Conservative evangelical Christians, such as myself, will confidently say that we believe the Bible to be the inspired, inerrant, infallible Word of God. Amen and amen.

Yet when we begin to articulate definitions as to what these mean, an obvious variety begins to take shape.


Some believe that the Bible literally fell from heaven like manna. A person could simply pick it up as a complete and finished product and begin reading. Typical with this view is that the Bible was written for them specifically. Their generation. We can open it and begin to apply it to our lives without having to investigate things like the historical background a book was written in. After all it fell from heaven, right? Thankfully this view is not held very widely.

The next view is that the Bible is indeed inspired by God, but written through human agency as God verbally dictated to them everything He wanted written down. Now this is certainly true in part (the phrase thus says the Lord occurs over 3,000 times!), but here again, historical context is not really a consideration. And the problem with this view is that even a cursory reading of the Bible shows this approach to be erroneous. While the Holy Spirit inspired even the words the writers chose to use, He did not verbally dictate to them every single word. For example, many times the biblical writers are speaking from the first person (“I, Paul…”) and are addressing a particular audience (e.g. see any of the New Testament letters). In other words, as Paul was writing to the churches he planted, he was being led to do so through the inspiration of the Holy Spirit. But that is not to say that he verbally heard those words and simply recorded them. The Holy Spirit inspired the authors in such a way that He fully guided the thoughts, phrases, and even words He wanted used while still  preserving the personalities and unique styles of each contributor. This leads us to what I think is the most valid view of inspiration…

The theory of verbal plenary inspiration holds that every word in the Bible was divinely inspired (i.e. men wrote as they were guided by the Holy Spirit) and hence carries full divine authority. As I’ve already said, this was done while still preserving each author’s personality and style. Here are a few relevant passages…

“For no prophecy was ever produced by the will of man, but men spoke from God as they were carried along by the Holy Spirit.” -2 Peter 1:21

“All Scripture is breathed out by God and profitable for teaching, for reproof, for correction, and for training in righteousness…” -2 Timothy 3:16

“The Spirit of the Lord God is upon me, because the Lord has anointed me to bring good news to the poor…” -Isaiah 61:1

“As [Paul] does in all his letters when he speaks in them of these matters. There are some things in them that are hard to understand, which the ignorant and unstable twist to their own destruction, as they do the other Scriptures.” -2 Peter 3:16
[What’s interesting here is that Peter places the writings of Paul on the same level as the “other” Scriptures. Hence: Paul was writing Scripture]

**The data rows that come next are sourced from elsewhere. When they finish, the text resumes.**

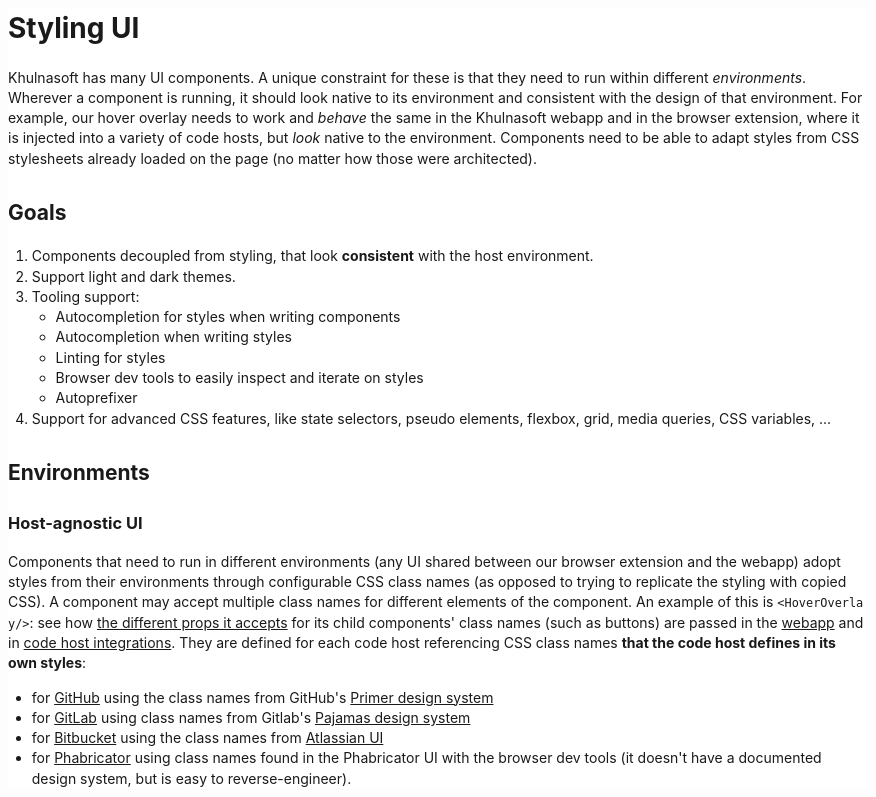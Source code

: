 # Styling UI

Khulnasoft has many UI components. A unique constraint for these is that they need to run within different _environments_.
Wherever a component is running, it should look native to its environment and consistent with the design of that environment.
For example, our hover overlay needs to work and _behave_ the same in the Khulnasoft webapp and in the browser extension, where it is injected into a variety of code hosts, but _look_ native to the environment.
Components need to be able to adapt styles from CSS stylesheets already loaded on the page (no matter how those were architected).

## Goals

1. Components decoupled from styling, that look **consistent** with the host environment.
2. Support light and dark themes.
3. Tooling support:
   - Autocompletion for styles when writing components
   - Autocompletion when writing styles
   - Linting for styles
   - Browser dev tools to easily inspect and iterate on styles
   - Autoprefixer
4. Support for advanced CSS features, like state selectors, pseudo elements, flexbox, grid, media queries, CSS variables, ...

## Environments

### Host-agnostic UI

Components that need to run in different environments (any UI shared between our browser extension and the webapp) adopt styles from their environments through configurable CSS class names (as opposed to trying to replicate the styling with copied CSS).
A component may accept multiple class names for different elements of the component.
An example of this is `<HoverOverlay/>`: see how [the different props it accepts](https://khulnasoft.com/github.com/sourcegraph/sourcegraph@4047521a92904054e782d341001d08d61945c86f/-/blob/shared/src/hover/HoverOverlay.tsx#L27-39) for its child components' class names (such as buttons) are passed in the [webapp](https://khulnasoft.com/github.com/sourcegraph/sourcegraph@4047521a92904054e782d341001d08d61945c86f/-/blob/web/src/components/shared.tsx#L35-44) and in [code host integrations](https://khulnasoft.com/github.com/sourcegraph/sourcegraph@4047521a92904054e782d341001d08d61945c86f/-/blob/browser/src/shared/code-hosts/shared/codeHost.tsx#L443:1).
They are defined for each code host referencing CSS class names **that the code host defines in its own styles**:

- for [GitHub](https://khulnasoft.com/github.com/sourcegraph/sourcegraph@b5af21f76dbb96ceece9f0908f56b3a7145ec4f7/-/blob/client/browser/src/shared/code-hosts/github/codeHost.ts#L353-361) using the class names from GitHub's [Primer design system](https://primer.style/react/Buttons)
- for [GitLab](https://khulnasoft.com/github.com/sourcegraph/sourcegraph@b5af21f76dbb96ceece9f0908f56b3a7145ec4f7/-/blob/client/browser/src/shared/code-hosts/gitlab/codeHost.ts#L203-211) using class names from Gitlab's [Pajamas design system](https://design.gitlab.com/components/button)
- for [Bitbucket](https://khulnasoft.com/github.com/sourcegraph/sourcegraph@b5af21f76dbb96ceece9f0908f56b3a7145ec4f7/-/blob/client/browser/src/shared/code-hosts/bitbucket/codeHost.tsx#L235-242) using the class names from [Atlassian UI](https://aui.atlassian.com/aui/7.10/docs/buttons.html)
- for [Phabricator](https://khulnasoft.com/github.com/sourcegraph/sourcegraph@b5af21f76dbb96ceece9f0908f56b3a7145ec4f7/-/blob/client/browser/src/shared/code-hosts/phabricator/codeHost.ts#L195-202) using class names found in the Phabricator UI with the browser dev tools (it doesn't have a documented design system, but is easy to reverse-engineer).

So while these men were inspired by the Holy Spirit, their personality in writing was preserved as well as the historical contexts in which they wrote. In other words, when Paul sat down to write 1 Corinthians he had the 1st century church of Corinth in mind. That is to say, this letter was not originally addressed to us but to the Corinthians. Let’s consider, for example, 1 Corinthians 5:1-2…

“It is actually reported that there is immorality among you, and immorality of such a kind as does not exist even among the Gentiles, that someone has his father’s wife. You have become arrogant and have not mourned instead, so that the one who had done this deed would be removed from your midst.”

Here is a real historical situation that took place in the church of Corinth some 2,000 years ago. A son was sleeping with his mother (and you thought your church was dysfunctional!). Clearly this passage reveals the fact that when Paul wrote, he was writing to someone particularly. There was a real situation that was unfolding in real time that he was seeking to speak to. So the shipping address on this letter was not

First American Church
123 Main Street,
Smalltownville, USA


The Church at Corinth,
123 Paved Road,
Corinth, Achaia (the province in which Corinth was located)
Roman Empire.

But while this letter was not written to you it was still written for you. When we understand the original meaning of 1 Corinthians 5:1-2 we are then able to discern the timeless theological principle for us today, which might be something like the following…

The Church should be marked by sexual purity and should remove from their midst those members who are persistently and unrepentantly engaging in sexually deviant behavior.

This principle was true for Corinth 2,000 years ago, it’s true for the Church in the United States today, and it will still be true for the Church in Asia 2,000 years from now.

I say all of this because I want you (reader) to grasp the message intended in the Bible. God has chosen to reveal Himself to people who were in real space and time and who were dealing with real situations. So if we want to grasp that message, we have to place ourselves in that context first and become a listener in the original audience.

Instead of arrogantly demanding that God reveal Himself on our terms, let us be overwhelmed and humbled that He would reveal Himself to us sinners at all! In humility, let’s seek to understand God’s Word in its original context(s) so that we can apply the timeless truths it offers us in our context(s).

No, the Bible was not written to you, but dear brother and sister, it was most definitely written for you.